A 10m x 10m room x 2m ceiling requires 12KW to cool it. I made the numbers easy to simulate an entire house and give 100sq meters of panel.
https://dothemath.ucsd.edu/201...
A standard solar panel produces about 250-300W per square meter in such regions. Therefore you'd need about half your roof space to cool just one room, and nothing else. Call it a two-storey house (upstairs and downstairs) and you can *just* about cool the house if you do nothing else with it.
https://news.energysage.com/12...
"As of January 2018, the average cost of solar in the U.S. is $3.14 per watt ($37,680 for a 12 kilowatt system). That means that the total cost for a 12kW solar system would be $26,376 after the 30% Federal ITC discount"
You would literally be spending something on the order of $35k just to cool your house. That's an annual wage. If you can't afford the air-con (notice that the article is just as much about "poorer countries can't afford air con, hotter countries cost even more to air con), $35k on top of the investment to power it is a huge amount.

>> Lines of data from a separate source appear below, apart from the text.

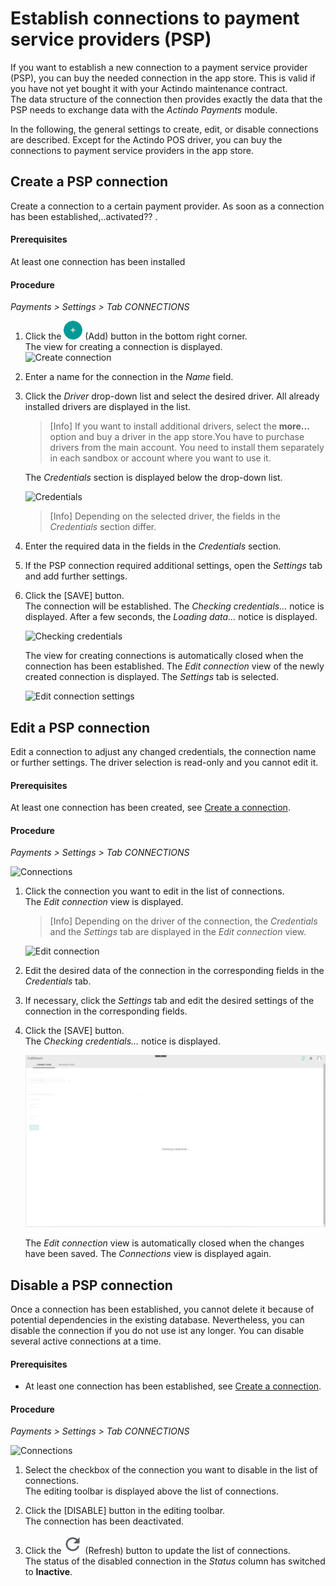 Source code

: # Establish connections to payment service providers (PSP)


If you want to establish a new connection to a payment service provider (PSP), you can buy the needed connection in the app store. This is valid if you have not yet bought it with your Actindo maintenance contract.<!---Stimmt das?-->   
The data structure of the connection then provides exactly the data that the PSP needs to exchange data with the *Actindo Payments* module.

In the following, the general settings to create, edit, 
or disable connections are described. Except for the Actindo POS driver, you can buy the connections to payment service providers in the app store.<!---???stimmt das?-->


## Create a PSP connection

Create a connection to a certain payment provider. As soon as a connection has been established,..activated?? <!---an initial synchronization will be triggered, which will transfer the entire data model of the connected payment provider to Actindo-->. 



#### Prerequisites
At least one connection has been installed
#### Procedure
*Payments > Settings > Tab CONNECTIONS*
<!--- ![Connection](../../Assets/Screenshots/Payments/Settings/Connections/Connections.png "[Connection]")--->
1.  Click the ![Add](../../Assets/Icons/Plus01.png "[Add]") (Add) button in the bottom right corner.   
    The view for creating a connection is displayed.   
    ![Create connection](../../Assets/Screenshots/Payments/Settings/Connections/CreateConnection.png "[Create connection]")
2.  Enter a name for the connection in the *Name* field.
3.  Click the *Driver* drop-down list and select the desired driver. 
   All already installed drivers are displayed in the list.   
   
     > [Info] If you want to install additional drivers, select the **more...** option and buy a driver in the app store.You have to purchase drivers from the main account. You need to install them separately in each sandbox or account where you want to use it.

     The *Credentials* section is displayed below the drop-down list.

    ![Credentials](../../Assets/Screenshots/Payments/Settings/Connections/Credentials.png "[Credentials]")
     > [Info] Depending on the selected driver, the fields in the *Credentials* section differ.

4. Enter the required data in the fields in the *Credentials* section.
5. If the PSP connection required additional settings, open the *Settings* tab and add further settings.

5. Click the [SAVE] button.   
    The connection will be established. The *Checking credentials...* notice is displayed. After a few seconds, the *Loading data...* notice is displayed.

    ![Checking credentials](../../Assets/Screenshots/Payments/Settings/Connections/CheckingCredentials.png "[Checking credentials]")

    The view for creating connections is automatically closed when the connection has been established. The *Edit connection* view of the newly created connection is displayed. The *Settings* tab is selected.

    ![Edit connection settings](../../Assets/Screenshots/Payments/Settings/Connections/EditConnectionSettings.png "[Edit connection settings]")   


## Edit a PSP connection

Edit a connection to adjust any changed credentials, the connection name or further settings. The driver selection is read-only and you cannot edit it.

#### Prerequisites

At least one connection has been created, see [Create a connection](#create-a-connection).

#### Procedure

*Payments > Settings > Tab CONNECTIONS*

![Connections](../../Assets/Screenshots/Payments/Settings/Connections/Connections.png "[Connections]")

1. Click the connection you want to edit in the list of connections.   
    The *Edit connection* view is displayed.

    > [Info] Depending on the driver of the connection, the *Credentials* and the *Settings* tab are displayed in the *Edit connection* view.

    ![Edit connection](../../Assets/Screenshots/Payments/Settings/Connections/EditConnectionCredentials.png "[Edit connection]")

2. Edit the desired data of the connection in the corresponding fields in the *Credentials* tab.

3. If necessary, click the *Settings* tab and edit the desired settings of the connection in the corresponding fields.

4. Click the [SAVE] button.   
    The *Checking credentials...* notice is displayed.

    ![Credentials](../../Assets/Screenshots/Fulfillment/Settings/Connections/CheckingCredentials.png "[Credentials]")

    The *Edit connection* view is automatically closed when the changes have been saved. The *Connections* view is displayed again.



## Disable a PSP connection
Once a connection has been established, you cannot delete it because of potential dependencies in the existing database. Nevertheless, you can disable the connection if you do not use ist any longer. You can disable several active connections at a time.

#### Prerequisites

- At least one connection has been established, see [Create a connection](#create-a-connection).


#### Procedure

*Payments > Settings > Tab CONNECTIONS*

![Connections](../../Assets/Screenshots/Payments/Settings/Connections/Connections.png "[Connections]")

1. Select the checkbox of the connection you want to disable in the list of connections.   
    The editing toolbar is displayed above the list of connections.

2. Click the [DISABLE] button in the editing toolbar.   
    The connection has been deactivated.

3. Click the ![Refresh](../../Assets/Icons/Refresh01.png "[Refresh]") (Refresh) button to update the list of connections.   
    The status of the disabled connection in the *Status* column has switched to **Inactive**.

https://www.ovoenergy.com/guid...
That would buy 437,500 KWh of electricity in India, for example, which would keep that same 12KW powered for.... 99 years.
What you're asking is "Why can't people just spend 100 years of their cooling electricity usage in one hit so that they don't have to pay for any more cooling? On top of the price of the cooling system, and not including maintenance, replacement, fitting, etc. of either."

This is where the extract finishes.